(RECORDS Opens)
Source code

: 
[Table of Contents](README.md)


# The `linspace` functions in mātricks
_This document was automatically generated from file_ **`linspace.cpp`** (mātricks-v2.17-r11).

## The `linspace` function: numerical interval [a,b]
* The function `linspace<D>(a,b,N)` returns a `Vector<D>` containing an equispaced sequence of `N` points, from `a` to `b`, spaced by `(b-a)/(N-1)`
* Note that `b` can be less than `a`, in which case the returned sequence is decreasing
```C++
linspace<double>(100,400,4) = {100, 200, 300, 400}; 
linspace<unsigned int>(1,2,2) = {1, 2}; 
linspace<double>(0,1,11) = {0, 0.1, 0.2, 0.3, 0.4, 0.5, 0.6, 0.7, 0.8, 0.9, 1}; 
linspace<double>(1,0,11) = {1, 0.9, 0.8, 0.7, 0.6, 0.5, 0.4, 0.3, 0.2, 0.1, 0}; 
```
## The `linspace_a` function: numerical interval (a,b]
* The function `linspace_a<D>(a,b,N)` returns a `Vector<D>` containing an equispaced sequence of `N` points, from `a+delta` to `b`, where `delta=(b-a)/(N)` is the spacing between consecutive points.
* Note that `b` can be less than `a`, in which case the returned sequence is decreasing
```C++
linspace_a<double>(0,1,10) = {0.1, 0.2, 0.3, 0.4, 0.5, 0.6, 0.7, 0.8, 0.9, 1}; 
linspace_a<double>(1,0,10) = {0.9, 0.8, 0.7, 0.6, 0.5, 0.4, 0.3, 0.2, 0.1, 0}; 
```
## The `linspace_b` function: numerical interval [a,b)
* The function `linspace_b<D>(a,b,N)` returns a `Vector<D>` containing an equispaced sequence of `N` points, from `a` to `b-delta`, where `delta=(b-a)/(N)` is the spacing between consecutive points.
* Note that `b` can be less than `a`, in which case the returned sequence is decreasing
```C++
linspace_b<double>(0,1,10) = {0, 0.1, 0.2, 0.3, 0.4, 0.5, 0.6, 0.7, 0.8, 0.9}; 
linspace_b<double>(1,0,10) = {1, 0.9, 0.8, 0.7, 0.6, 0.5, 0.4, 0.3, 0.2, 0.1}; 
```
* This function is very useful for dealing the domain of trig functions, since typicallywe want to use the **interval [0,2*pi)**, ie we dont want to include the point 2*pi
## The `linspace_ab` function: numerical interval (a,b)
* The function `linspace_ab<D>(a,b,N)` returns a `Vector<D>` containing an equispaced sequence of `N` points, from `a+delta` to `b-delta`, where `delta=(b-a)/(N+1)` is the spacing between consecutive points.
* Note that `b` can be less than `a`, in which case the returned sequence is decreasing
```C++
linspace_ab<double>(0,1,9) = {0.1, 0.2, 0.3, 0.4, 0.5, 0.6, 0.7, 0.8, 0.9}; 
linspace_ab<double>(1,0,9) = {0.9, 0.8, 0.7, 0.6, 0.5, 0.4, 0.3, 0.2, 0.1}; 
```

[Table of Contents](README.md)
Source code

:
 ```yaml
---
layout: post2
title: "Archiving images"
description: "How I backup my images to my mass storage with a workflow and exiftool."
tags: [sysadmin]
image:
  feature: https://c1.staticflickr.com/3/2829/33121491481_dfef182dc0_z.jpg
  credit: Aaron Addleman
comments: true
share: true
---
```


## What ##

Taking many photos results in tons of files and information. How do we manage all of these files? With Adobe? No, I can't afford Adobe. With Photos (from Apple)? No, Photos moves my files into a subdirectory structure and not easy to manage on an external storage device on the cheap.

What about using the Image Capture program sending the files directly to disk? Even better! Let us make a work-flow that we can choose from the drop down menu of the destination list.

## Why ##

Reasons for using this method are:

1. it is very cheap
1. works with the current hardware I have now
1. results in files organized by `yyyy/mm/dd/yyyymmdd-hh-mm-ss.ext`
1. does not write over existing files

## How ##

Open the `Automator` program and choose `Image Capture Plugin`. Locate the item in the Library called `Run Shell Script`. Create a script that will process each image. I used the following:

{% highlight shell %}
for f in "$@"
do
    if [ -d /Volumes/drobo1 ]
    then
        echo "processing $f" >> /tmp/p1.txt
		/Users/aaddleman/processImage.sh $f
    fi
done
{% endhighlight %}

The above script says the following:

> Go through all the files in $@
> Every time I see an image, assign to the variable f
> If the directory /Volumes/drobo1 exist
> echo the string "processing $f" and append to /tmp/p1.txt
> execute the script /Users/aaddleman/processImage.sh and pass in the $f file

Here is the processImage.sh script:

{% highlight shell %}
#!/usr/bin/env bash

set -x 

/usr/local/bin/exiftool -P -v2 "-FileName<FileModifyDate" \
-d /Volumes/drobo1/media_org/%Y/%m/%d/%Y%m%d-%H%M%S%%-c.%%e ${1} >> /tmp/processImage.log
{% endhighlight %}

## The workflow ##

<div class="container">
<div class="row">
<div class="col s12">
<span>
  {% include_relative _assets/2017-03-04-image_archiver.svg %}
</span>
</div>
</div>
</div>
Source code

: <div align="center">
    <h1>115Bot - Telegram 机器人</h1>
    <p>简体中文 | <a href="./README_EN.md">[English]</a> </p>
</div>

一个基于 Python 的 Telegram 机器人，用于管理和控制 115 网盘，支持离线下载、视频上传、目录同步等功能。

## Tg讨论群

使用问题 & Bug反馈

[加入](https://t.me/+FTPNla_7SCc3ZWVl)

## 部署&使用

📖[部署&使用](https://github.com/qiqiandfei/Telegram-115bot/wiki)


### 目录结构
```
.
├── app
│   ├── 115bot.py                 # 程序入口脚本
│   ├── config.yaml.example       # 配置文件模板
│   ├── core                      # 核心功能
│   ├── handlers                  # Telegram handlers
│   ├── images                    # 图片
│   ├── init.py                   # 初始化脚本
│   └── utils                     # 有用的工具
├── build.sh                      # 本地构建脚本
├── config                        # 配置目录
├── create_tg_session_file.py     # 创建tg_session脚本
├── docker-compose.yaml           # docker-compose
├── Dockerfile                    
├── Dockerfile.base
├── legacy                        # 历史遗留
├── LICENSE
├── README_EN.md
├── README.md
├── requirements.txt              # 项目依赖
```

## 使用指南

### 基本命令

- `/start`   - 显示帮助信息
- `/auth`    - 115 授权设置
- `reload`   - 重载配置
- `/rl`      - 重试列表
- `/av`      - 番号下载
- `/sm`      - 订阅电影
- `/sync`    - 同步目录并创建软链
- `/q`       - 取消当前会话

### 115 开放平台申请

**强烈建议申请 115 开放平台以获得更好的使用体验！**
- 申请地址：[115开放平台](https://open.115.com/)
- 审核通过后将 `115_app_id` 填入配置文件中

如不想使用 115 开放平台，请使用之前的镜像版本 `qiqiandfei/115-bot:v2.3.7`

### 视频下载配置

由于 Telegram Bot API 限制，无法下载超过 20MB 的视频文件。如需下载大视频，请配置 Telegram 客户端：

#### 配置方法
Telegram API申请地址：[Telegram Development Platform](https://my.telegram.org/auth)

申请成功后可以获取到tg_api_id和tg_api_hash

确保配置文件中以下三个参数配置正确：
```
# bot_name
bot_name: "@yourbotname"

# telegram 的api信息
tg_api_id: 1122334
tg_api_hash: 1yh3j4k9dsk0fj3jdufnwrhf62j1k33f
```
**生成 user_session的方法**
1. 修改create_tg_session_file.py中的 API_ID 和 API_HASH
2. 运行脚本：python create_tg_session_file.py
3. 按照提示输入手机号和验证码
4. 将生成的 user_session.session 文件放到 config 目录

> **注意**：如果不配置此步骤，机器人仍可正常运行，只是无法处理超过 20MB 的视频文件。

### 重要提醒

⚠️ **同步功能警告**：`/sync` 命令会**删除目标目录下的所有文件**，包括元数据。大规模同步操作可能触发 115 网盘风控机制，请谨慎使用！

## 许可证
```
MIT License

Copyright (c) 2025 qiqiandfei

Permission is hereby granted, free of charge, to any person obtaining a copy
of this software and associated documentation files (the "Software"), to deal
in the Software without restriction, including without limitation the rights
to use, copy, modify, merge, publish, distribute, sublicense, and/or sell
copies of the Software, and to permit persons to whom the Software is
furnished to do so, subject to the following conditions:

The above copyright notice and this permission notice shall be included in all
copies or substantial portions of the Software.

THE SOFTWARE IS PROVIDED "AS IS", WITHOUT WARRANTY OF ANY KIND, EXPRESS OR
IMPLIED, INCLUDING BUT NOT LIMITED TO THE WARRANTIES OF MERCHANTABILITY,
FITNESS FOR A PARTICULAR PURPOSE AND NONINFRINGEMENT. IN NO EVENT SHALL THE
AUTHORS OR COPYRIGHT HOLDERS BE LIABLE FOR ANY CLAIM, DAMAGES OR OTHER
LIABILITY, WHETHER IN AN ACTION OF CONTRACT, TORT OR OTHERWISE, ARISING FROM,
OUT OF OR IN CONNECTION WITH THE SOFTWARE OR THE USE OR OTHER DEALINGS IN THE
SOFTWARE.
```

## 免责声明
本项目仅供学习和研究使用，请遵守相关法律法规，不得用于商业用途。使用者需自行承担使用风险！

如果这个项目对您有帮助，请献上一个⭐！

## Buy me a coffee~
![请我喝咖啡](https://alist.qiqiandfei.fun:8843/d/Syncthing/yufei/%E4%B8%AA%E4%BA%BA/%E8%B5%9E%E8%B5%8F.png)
(RECORDS Closes)
§ YOUR TASK:
Starting at the first line of the data above, retype each line exactly until you reach the line containing "numerical interval [a,b]", and include that line too.

§ SOLUTION BELOW:
Source code

: 
[Table of Contents](README.md)


# The `linspace` functions in mātricks
_This document was automatically generated from file_ **`linspace.cpp`** (mātricks-v2.17-r11).

## The `linspace` function: numerical interval [a,b]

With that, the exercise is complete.